To make a long story short and after reading the various critics this is completely impossible. We can go low carbon, but not carbon neutral, especially without nuclear and in such a short period.
The authors believe it would cost $ 100 trillion, which is still to the Oil Drum vastly underestimated and that $200 trillion would be necessary, ie. $20 trillion per annum.
Knowing the lack of commitment to climate change mitigation by our elected representatives I believe such a plan has no chance to happen.
Another thing that struck me in the commentary aforementioned is the lack of efficiency and conservation measures, I wonder if the authors did anything on that.
Furthermore the article relies heavily on hydrogen, which is still not a working solution. As noted in the Oil Drum article, hydrogen for cars won’t happen before many years.
The full article is not available. However comments of these articles are. And many of them are objecting of the sheer possibility of this theory.
I instead recommend you reading the Oil Drum article as well as Sustainable Energy without the hot air. Here is a plan that may actually work, and not by 2030. 20 years to completely create a new society and wipe out nearly 90 percent of its energy sources is impossible.
I find it even more absurd as I previously wrote many times over how renewables are not perfect on why we still need nuclear. For more on that very topic, please check out this article.
I don’t believe it will happen by then. There is just too much infrastructure in place that has been there forever.
Al Gore’s constant refusal to debate over his global warming arguements is constantly hurting the cause more and more. Skeptics are going to continue to say that if there really is a need, Gore should be the first to go to bat, yet he avoids the issue completely unless it’s on his turf where the challenges can be contained.
Nulclear energy shouldn’t be lumped in with the other “evil” fossil fuels either. Nuclear energy has the greatest potential of them all right now, let’s not shoot ourselves in the foot here.
I believe that we need to strive toward energy independence and start weaning ourselves off of fossil fuels because they are the reason for most of the world’s problems right now. Ignorance and blind faith is the rest.
Thanks Greg for your comment and welcome here !
I agree on how we can’t do that in 20 yearss as it would take more 40 years with extreme speed and massive energy efficiency campaigns.

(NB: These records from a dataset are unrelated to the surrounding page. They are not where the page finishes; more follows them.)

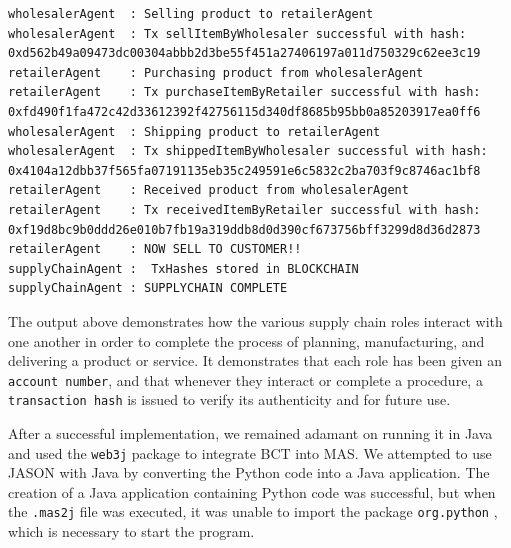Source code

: \begin{lstlisting}[numbers=none, basicstyle=\ttfamily\tiny]
wholesalerAgent  : Selling product to retailerAgent
wholesalerAgent  : Tx sellItemByWholesaler successful with hash: 0xd562b49a09473dc00304abbb2d3be55f451a27406197a011d750329c62ee3c19
retailerAgent    : Purchasing product from wholesalerAgent
retailerAgent    : Tx purchaseItemByRetailer successful with hash: 0xfd490f1fa472c42d33612392f42756115d340df8685b95bb0a85203917ea0ff6
wholesalerAgent  : Shipping product to retailerAgent
wholesalerAgent  : Tx shippedItemByWholesaler successful with hash: 0x4104a12dbb37f565fa07191135eb35c249591e6c5832c2ba703f9c8746ac1bf8
retailerAgent    : Received product from wholesalerAgent
retailerAgent    : Tx receivedItemByRetailer successful with hash: 0xf19d8bc9b0ddd26e010b7fb19a319ddb8d0d390cf673756bff3299d8d36d2873
retailerAgent    : NOW SELL TO CUSTOMER!!
supplyChainAgent :  TxHashes stored in BLOCKCHAIN
supplyChainAgent : SUPPLYCHAIN COMPLETE
\end{lstlisting}

\vspace{.5cm}

The output above demonstrates how the various supply chain roles interact with one another in order to complete the process of planning, manufacturing, and delivering a product or service. It demonstrates that each role has been given an \texttt{account number}, and that whenever they interact or complete a procedure, a \texttt{transaction hash} is issued to verify its authenticity and for future use.

\vspace{.5cm}

After a successful implementation, we remained adamant on running it in Java and used the \texttt{web3j} package to integrate \ac{BCT} into \ac{MAS}. We attempted to use JASON with Java by converting the Python code into a Java application. The creation of a Java application containing Python code was successful, but when the \texttt{.mas2j} file was executed, it was unable to import the package \texttt{org.python} , which is necessary to start the program.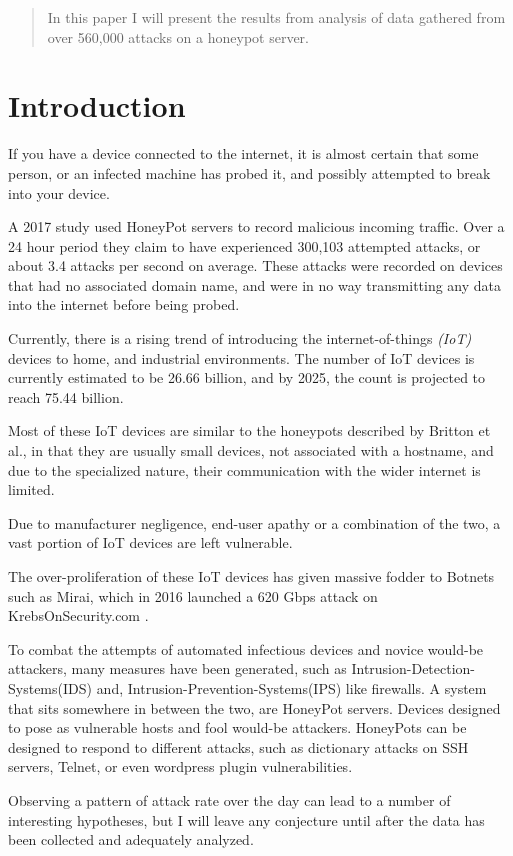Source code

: 
\begin{abstract}
    In this paper I will present the results 
    from analysis of data gathered from over
    560,000 attacks on a honeypot server.
    

\end{abstract}
%
%
%
\section{Introduction}
\label{sec:introduction}

    If you have a device connected to the
    internet, it is almost certain that some person,
    or an infected machine has probed it, and possibly
    attempted to break into your device. 


    A 2017 study \cite{Britton_Liu}
    used HoneyPot servers to record malicious
    incoming traffic. Over a 24 hour period they 
    claim to have experienced 300,103 attempted
    attacks, or about 3.4 attacks per second 
    on average. These attacks were recorded on 
    devices that had no associated domain name, 
    and were in no way transmitting any data 
    into the internet before being probed.

    
    Currently, there is a rising trend of introducing
    the internet-of-things \textit{(IoT)} devices to 
    home, and industrial environments. The number of 
    IoT devices is currently estimated to be 26.66 
    billion, and by 2025, the count is projected to 
    reach 75.44 billion. \cite{statista}

    
    Most of these IoT devices are similar to the honeypots
    described by Britton et al.\cite{Britton_Liu}, in that 
    they are usually small devices, not associated with 
    a hostname, and due to the specialized nature, their 
    communication with the wider internet is limited.


    Due to manufacturer negligence, end-user apathy or 
    a combination of the two, a vast portion of IoT devices
    are left vulnerable.

    The over-proliferation of these IoT devices has given 
    massive fodder to Botnets such as Mirai, which in 2016
    launched a 620 Gbps attack on KrebsOnSecurity.com
    \cite{Brian_Krebs_2016}.


    To combat the attempts of automated infectious devices
    and novice would-be attackers, many measures have been
    generated, such as Intrusion-Detection-Systems(IDS)
    \cite{4693640} and, Intrusion-Prevention-Systems(IPS) like 
    firewalls. A system that sits somewhere in between the
    two, are HoneyPot servers. Devices designed to pose as
    vulnerable hosts and fool would-be attackers. 
    HoneyPots can be designed to respond to 
    different attacks, such as dictionary attacks on SSH servers,
    Telnet, or even wordpress plugin vulnerabilities.

    
    Observing a pattern of attack rate over the day can lead
    to a number of interesting hypotheses, but I will leave any
    conjecture until after the data has been collected and 
    adequately analyzed.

I also agree with you on nuclear. I am largely advocating this solution as it is low carbon and safe. Don’t hesitate to check my 10 reasons to support nuclear.
Energy independance is indeed something we should strive to reach. America and Europe imports roughly a billion dollar worth of oil every day… It has to stop.
Finally, yes fossil hydrocarbon fuels are indeed a big problem. They helped us for a century, but we now need to go to better and cleaner energy sources.
I look forward to reading from you again !
This was my own response to the two articles.
“Mostly SA’s is the “if we just have a Global Grand Plan, it’ll be alright” sort of stuff. Technically possible, politically unlikely – better I think to muddle along.
“But TOD’s response is even dumber, “oh dear, it’s all too expensive and difficult, let’s just keep on truckin’.” This is common from TOD (the US one anyway), but the editors have stocks in fossil fuel companies, so they’re most anxious that we should not leave oil before it leaves us.”